La cartographie des cours successifs de cette rivière montre que ces migrations ne sont pas dues à des déplacement continus et réguliers résultant de la construction de méandres, mais à de brusques changements du cours (on appelle de tels changements des avulsions). La chronologie des migrations met en évidence 3 étapes :

  1. Après le DMG et avant 9200 ans dans le passé, le Rio Pastaza s'écoulait globalement du nord vers le sud, parallèlement au front topographique des Andes. Durant cette période, une série d'avulsions a amené le Rio Pastaza à décrire un éventail, typique d'un cône alluvial, autour de son débouché dans la plaine amazonienne. Durant cette période la fréquence des avulsions est de une tous les 100-200 ans.
  2. Vers 9200-8500 ans avant notre époque, le cours passe d'une direction nord-sud à nord ouest – sud est. Dans ce secteur, une série d'avulsions déplace le cours d'eau vers le sud avec une fréquence d’une avulsion tous les 300-400 ans.
  3. La dernière avulsion du Rio Pastaza, qui lui donne son tracé actuel, n'est pas datée précisément, mais est antérieure à la première carte fiable de la région dressée en 1691. 
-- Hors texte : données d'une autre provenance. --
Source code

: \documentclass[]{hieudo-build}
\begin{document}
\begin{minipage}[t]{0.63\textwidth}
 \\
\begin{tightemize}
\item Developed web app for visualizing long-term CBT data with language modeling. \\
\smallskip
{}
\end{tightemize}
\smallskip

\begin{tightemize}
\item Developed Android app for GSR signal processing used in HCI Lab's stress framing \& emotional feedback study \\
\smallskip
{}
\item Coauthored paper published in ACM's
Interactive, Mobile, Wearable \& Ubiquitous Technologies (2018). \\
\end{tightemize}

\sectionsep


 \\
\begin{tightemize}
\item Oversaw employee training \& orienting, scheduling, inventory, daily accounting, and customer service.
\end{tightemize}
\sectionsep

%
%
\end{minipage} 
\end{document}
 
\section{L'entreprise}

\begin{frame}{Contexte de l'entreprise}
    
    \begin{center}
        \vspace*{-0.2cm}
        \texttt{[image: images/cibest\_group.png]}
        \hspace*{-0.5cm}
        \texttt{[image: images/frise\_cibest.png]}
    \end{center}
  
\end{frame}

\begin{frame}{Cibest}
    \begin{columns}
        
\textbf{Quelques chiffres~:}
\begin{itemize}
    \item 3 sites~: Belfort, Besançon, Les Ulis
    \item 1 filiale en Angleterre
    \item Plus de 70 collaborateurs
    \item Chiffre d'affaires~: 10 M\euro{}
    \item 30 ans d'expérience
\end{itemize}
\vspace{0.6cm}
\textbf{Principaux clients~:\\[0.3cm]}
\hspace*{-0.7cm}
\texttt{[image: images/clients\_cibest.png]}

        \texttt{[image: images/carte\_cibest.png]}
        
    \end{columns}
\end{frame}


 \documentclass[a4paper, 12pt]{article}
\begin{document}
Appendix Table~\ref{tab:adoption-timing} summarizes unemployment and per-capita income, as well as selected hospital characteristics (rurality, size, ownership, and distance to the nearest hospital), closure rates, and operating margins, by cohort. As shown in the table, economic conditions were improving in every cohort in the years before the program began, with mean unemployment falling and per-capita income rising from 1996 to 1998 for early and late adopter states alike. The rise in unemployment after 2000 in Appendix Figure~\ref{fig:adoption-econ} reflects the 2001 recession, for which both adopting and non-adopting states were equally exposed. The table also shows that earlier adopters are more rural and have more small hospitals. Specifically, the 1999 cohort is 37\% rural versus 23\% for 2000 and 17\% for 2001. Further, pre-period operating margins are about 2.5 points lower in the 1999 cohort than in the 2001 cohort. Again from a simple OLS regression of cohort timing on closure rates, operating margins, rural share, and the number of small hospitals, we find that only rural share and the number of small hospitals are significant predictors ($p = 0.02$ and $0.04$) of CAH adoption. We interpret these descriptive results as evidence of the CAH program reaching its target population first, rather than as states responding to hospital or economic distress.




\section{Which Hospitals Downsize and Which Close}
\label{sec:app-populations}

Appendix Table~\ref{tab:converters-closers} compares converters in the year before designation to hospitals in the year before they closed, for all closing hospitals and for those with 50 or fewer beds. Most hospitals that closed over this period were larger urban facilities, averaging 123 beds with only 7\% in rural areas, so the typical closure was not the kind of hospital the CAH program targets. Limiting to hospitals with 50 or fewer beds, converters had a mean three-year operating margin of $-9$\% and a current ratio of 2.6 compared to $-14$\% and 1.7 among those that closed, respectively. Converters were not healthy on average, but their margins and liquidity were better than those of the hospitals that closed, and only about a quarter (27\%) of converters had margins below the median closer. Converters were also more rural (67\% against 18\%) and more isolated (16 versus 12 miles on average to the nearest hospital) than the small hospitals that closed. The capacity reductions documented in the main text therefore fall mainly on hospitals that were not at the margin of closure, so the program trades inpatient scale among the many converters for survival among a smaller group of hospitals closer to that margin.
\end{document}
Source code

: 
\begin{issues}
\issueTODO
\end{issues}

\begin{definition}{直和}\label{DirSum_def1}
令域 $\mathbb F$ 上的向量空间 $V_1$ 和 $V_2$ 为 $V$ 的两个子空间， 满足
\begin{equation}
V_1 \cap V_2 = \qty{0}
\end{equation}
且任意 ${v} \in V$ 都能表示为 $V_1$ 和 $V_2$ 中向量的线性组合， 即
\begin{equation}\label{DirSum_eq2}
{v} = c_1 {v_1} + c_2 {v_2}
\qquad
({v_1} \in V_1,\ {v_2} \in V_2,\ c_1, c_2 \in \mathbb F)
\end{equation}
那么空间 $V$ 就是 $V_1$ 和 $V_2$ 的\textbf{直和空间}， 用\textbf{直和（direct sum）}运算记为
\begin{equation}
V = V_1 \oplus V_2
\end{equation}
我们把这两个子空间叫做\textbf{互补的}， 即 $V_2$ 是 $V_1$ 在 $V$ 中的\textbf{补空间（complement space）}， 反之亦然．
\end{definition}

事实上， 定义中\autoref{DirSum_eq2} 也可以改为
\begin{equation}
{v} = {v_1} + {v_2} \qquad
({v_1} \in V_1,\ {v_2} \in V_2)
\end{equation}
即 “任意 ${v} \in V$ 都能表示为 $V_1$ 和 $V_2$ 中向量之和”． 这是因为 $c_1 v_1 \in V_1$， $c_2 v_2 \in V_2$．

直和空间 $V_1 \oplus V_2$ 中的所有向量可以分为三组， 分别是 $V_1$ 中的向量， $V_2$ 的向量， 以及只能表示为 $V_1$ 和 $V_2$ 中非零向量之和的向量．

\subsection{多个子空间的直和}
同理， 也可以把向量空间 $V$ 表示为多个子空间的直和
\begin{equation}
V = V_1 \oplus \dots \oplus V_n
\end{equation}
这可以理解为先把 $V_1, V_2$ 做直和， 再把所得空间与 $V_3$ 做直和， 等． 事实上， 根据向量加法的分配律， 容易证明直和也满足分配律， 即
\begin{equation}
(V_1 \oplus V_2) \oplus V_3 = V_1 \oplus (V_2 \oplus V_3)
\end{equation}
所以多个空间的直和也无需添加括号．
Si les avulsions du Rio Pastaza durant l'étape 1 et l'origine du passage de l'étape 1 à 2 sont très clairement liés à un forçage tectonique, le forçage contrôlant les avulsions durant les étapes 2 et 3, localisées loin du front subandin, est difficile à identifier. Il semble que les caractéristiques des cycles hydrologiques actuels (débit annuel maximum et contraste avec le débit moyen annuel) qui sont reconnues comme le facteur déclencheur des avulsions ne puissent pas être retenues dans ce cas. Cependant, les caractéristiques des cycles hydrologiques ont pu fluctuer avec le climat depuis le DMG.    

Ces résultats ouvrent des perspectives intéressantes quant à la quantification des volumes de sédiments préservés sur les piedmonts orogéniques. En particulier, cette étude suggère que ce phénomène de changements rapides et fréquents des cours d’eau doit être pris en compte pour estimer le volume de sédiments stockés dans les piedmonts, lors de leur transfert de la chaîne de montagnes à l'océan.

Ces résultats sont publiés dans l'International Journal of Earth Sciences.

Référence :

Bernal C. , Christophoul F., Darrozes J., Soula J.C., Baby P., Burgos Zambrano J., 2011. Late Glacial and Holocene avulsions of the Rio Pastaza Megafan (Ecuador- Peru): frequency and controlling factors, Int J Earth Sci (Geol Rundsch), DOI 10.1007/s00531-010-0555-9.